En Allemagne, tant qu’un ordre n’était pas tombé, personne ne savait ce qu’il devait faire. On disait qu’une grange pouvait bien brûler, si on n’avait pas reçu l’ordre d’éteindre l’incendie, on n’avait pas le droit de le faire. Avant qu’ils n’aient eu le temps de retrouver leurs esprits, j’ai lancé : « Les gars ! Descendez et courez ! » Nous avons laissé les chevaux et avons couru dans un champ où poussaient des pommes de terre. Les Allemands ont commencé à tirer, mais nous avons eu le temps d’atteindre le champ et de nous cacher dans les sillons. Dieu merci, personne n’a été blessé. Un ordre a dû alors tomber parce que les chars ont pris la direction de Berlin, l’un derrière l’autre. Mais jamais dans ma vie je n’ai vu de chars aussi recouverts de soldats. Ils se tenaient les uns les autres par la main, par la jambe, par la tête.

C’est aussi ce jour-ci que nous avons trouvé un petit manoir dans lequel nous nous sommes arrêtés pour nous reposer, et nourrir et donner à boire aux chevaux. Le troisième jour, nous sommes arrivés à Berlin. Nous avons marché dans la ville pendant une heure, mais nous avancions lentement parce que les rues étaient encombrées de cadavres d’hommes et de chevaux. Il y avait beaucoup de gens qui fuyaient, des Volksdeutsche aussi, qui vivaient dans nos fermes. On voyait des chevaux, des vaches, des poules partout. Les Allemands emportaient ce qu’ils pouvaient. Les armées se sont retrouvées à Berlin, d’un côté l’armée russe, de l’autres l’américaine. Et dans les rues, des cadavres gisaient les uns sur les autres. On n’avait même plus faim. Nous avons dormi dans une villa qui avait appartenu à un docteur. Une partie n’avait pas été détruite par les bombardements et nous nous y sommes installés. Moi, je dormais dans un fauteuil. Dès le matin, nous avons essayé de traverser Berlin. Nous avons fait peut-être deux kilomètres, mais nous ne pouvions passer nulle part ni à pied ni en charrette. On avançait comme on pouvait. Nous avons vu des Allemands qui découpaient des morceaux de viande des chevaux et des vaches qui gisaient dans la rue et se les partageaient entre eux. Mais ils étaient très disciplinés. Ils avaient formé une file de cent mètres et personne n’essayait de dépasser les autres.
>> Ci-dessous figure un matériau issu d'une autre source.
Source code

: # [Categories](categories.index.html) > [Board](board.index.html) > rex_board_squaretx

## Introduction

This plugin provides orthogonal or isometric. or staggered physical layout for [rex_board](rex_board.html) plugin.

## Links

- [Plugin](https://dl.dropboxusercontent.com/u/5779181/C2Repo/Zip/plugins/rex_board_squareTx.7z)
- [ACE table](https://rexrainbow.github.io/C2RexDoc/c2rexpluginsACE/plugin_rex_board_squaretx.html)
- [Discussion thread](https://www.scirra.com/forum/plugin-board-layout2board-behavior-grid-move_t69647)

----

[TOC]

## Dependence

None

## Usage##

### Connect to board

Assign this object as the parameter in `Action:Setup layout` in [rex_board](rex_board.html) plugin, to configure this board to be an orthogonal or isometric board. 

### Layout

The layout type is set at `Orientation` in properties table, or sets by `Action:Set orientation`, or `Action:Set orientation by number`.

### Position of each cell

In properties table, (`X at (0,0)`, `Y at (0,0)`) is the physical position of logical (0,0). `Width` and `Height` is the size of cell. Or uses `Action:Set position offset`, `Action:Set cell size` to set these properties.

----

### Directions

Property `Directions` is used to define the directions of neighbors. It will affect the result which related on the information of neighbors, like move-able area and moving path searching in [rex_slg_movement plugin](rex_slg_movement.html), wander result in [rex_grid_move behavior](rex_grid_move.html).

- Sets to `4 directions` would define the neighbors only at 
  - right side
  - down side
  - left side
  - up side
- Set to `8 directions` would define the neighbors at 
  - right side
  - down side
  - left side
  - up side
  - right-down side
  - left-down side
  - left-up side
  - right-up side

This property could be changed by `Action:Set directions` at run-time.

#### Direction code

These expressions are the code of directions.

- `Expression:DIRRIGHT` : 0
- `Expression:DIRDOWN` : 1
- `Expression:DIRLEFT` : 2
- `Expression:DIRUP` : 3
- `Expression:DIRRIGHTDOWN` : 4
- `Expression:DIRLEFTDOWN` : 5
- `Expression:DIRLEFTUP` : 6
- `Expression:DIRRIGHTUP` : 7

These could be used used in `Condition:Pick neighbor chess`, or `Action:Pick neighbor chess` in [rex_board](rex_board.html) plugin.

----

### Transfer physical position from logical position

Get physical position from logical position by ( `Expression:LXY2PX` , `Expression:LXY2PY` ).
Nous avons finalement réussi à sortir de Berlin et à nous diriger vers Francfort. Il n’y avait aucun moyen de locomotion. Les Russes passait de temps à autre en camion, mais comme les rues étaient encombrées, on avançait principalement à pied. Quand nous sommes arrivés à Francfort, il s’est avéré que le pont principal était miné, mais il y avait des pontons et des camions permettant aux piétons de passer. Ce n’est qu’une fois avoir traversé l’Oder que nous sommes tombés sur des trains : vers Varsovie, vers Łódź. C’était un peu plus ordonné de ce côté-là parce que l’armée polonaise était plus présente. Nous sommes montés dans un train en direction de Łódź. Nous avons roulé trois jours parce que l’armée avait la priorité, et quand passait un train russe, il fallait attendre trois à cinq heures. Je suis arrivé à Łódź le 15 ou le 16 mai. J’y ai passé la nuit et le lendemain j’ai réussi à rentrer à la maison, à Łęczyca.